Plus récemment, le compositeur Alain Bancquart, époux de la poète Marie-Claire Bancquart, joue avec des nuances micro-tonales pour produire une musique qui, tout en se voulant expérimentale et avant-gardiste, reste, je trouve, fort agréable à écouter. J’ai eu la chance d’assister à une représentation d’un morceau joué à la flûte traversière, accompagné de poèmes de Marie-Claire Bancquart, qui m’a convaincu de la beauté de la musique d’Alain Bancquart. Je vous propose ici une vidéo trouvée sur YouTube correspondant à la première symphonie du compositeur :

J’espère que ce petit voyage dans la musique vous a plu. J’ai volontairement évité d’être trop didactique. Il aurait été intéressant de parler aussi de musique baroque, de la Renaissance, du romantisme, de grands compositeurs que j’admire comme Chopin, Vivaldi ou Debussy, mais cela aurait rendu cet article bien trop long. Je voudrais conclure en vous proposant d’écouter l’œuvre par laquelle j’ai découvert la musique classique. Il s’agit du Gloria de Vivaldi. Oui, c’est de la musique sacrée. Oui, c’est en latin.

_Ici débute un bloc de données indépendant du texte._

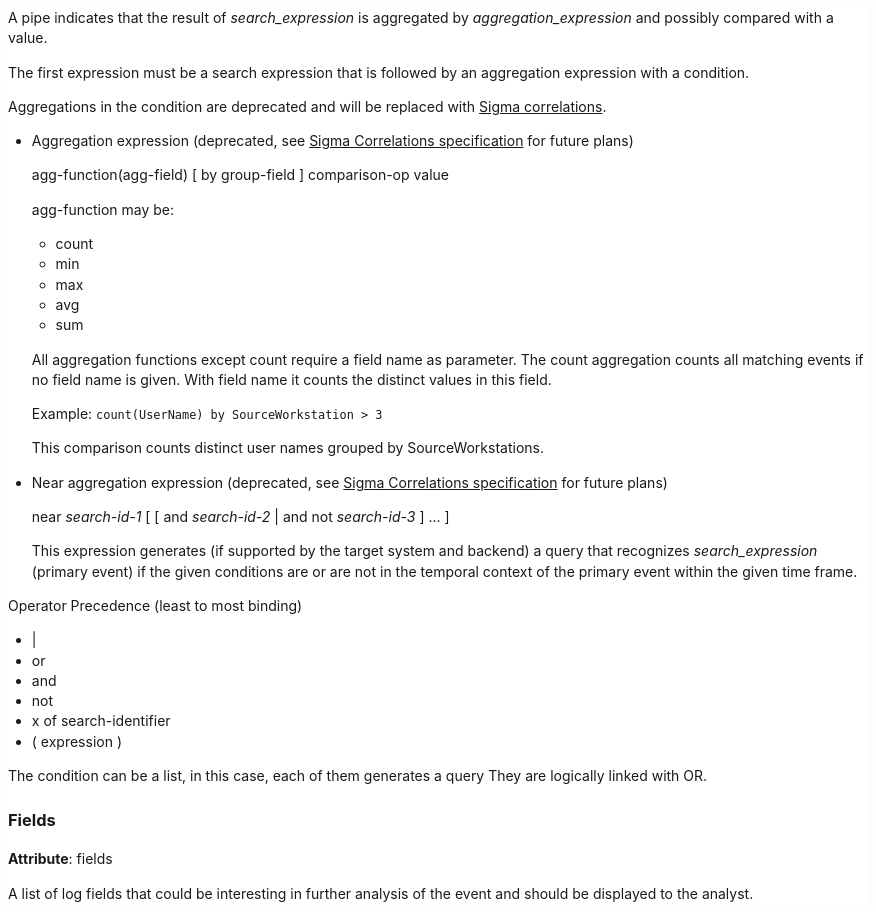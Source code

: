   A pipe indicates that the result of *search_expression* is aggregated by *aggregation_expression* and possibly
  compared with a value.

  The first expression must be a search expression that is followed by an aggregation expression with a condition.

  Aggregations in the condition are deprecated and will be replaced with [Sigma correlations](https://github.com/SigmaHQ/sigma/wiki/Specification:-Sigma-Correlations).

- Aggregation expression (deprecated, see [Sigma Correlations specification](https://github.com/SigmaHQ/sigma/wiki/Specification:-Sigma-Correlations) for future plans)

  agg-function(agg-field) [ by group-field ] comparison-op value

  agg-function may be:

  - count
  - min
  - max
  - avg
  - sum

  All aggregation functions except count require a field name as parameter. The count aggregation counts all matching events if no field name is given. With field name it counts the distinct values in this field.

  Example: `count(UserName) by SourceWorkstation > 3`

  This comparison counts distinct user names grouped by SourceWorkstations.

- Near aggregation expression (deprecated, see [Sigma Correlations specification](https://github.com/SigmaHQ/sigma/wiki/Specification:-Sigma-Correlations) for future plans)

  near *search-id-1* [ [ and *search-id-2* | and not *search-id-3* ] ... ]

  This expression generates (if supported by the target system and backend) a query that recognizes *search_expression* (primary event) if the given conditions are or are not in the temporal context of the primary event within the given time frame.

Operator Precedence (least to most binding)

- |
- or
- and
- not
- x of search-identifier
- ( expression )

The condition can be a list, in this case, each of them generates a query
They are logically linked with OR.

### Fields

**Attribute**: fields

A list of log fields that could be interesting in further analysis of the event and should be displayed to the analyst.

Mais il y a quelque chose d’enlevé dans la plupart des morceaux, si bien qu’on ne s’ennuie pas une seconde. Quand j’étais en sixième, mon prof de musique a fait participer la chorale du collège à un projet régional réunissant plusieurs établissements : plus de 600 élèves se sont réunis sur la scène du Palais des Festivals de Cannes pour chanter le Gloria avec l’orchestre de Philippe Bender. C’était en 1998 et cela reste un souvenir très fort pour moi. Voici, donc, le Gloria de Vivaldi, dans une version trouvée sur YouTube.

5 commentaires sur « Fâchés avec la musique « classique » ? »

  1. À vrai dire, il y a (au moins) une catégorie qui échappe à la fameuse dichotomie musique savante/musique populaire : la musique industrielle, au moins telle qu’elle se pratiquait à ses débuts, n’est rien moins que populaire, on évite a priori de mettre une musique froide, oppressante et souvent déstructurée lorsqu’il s’agit de s’amuser à un événement, et je pense que le même constat s’applique à d’autres musiques sombres dans une moindre mesure, qui réclament une attention soutenue en plus de ne pas être spécialement joyeuse (coldwave, gothique, moins le metal mais ça peut arriver) ; pour autant, je doute que ce soit assimilable à la musique « savante » (même si Pierre Henry a eu une grosse influence sur la musique industrielle)… C’est de la musique impopulaire.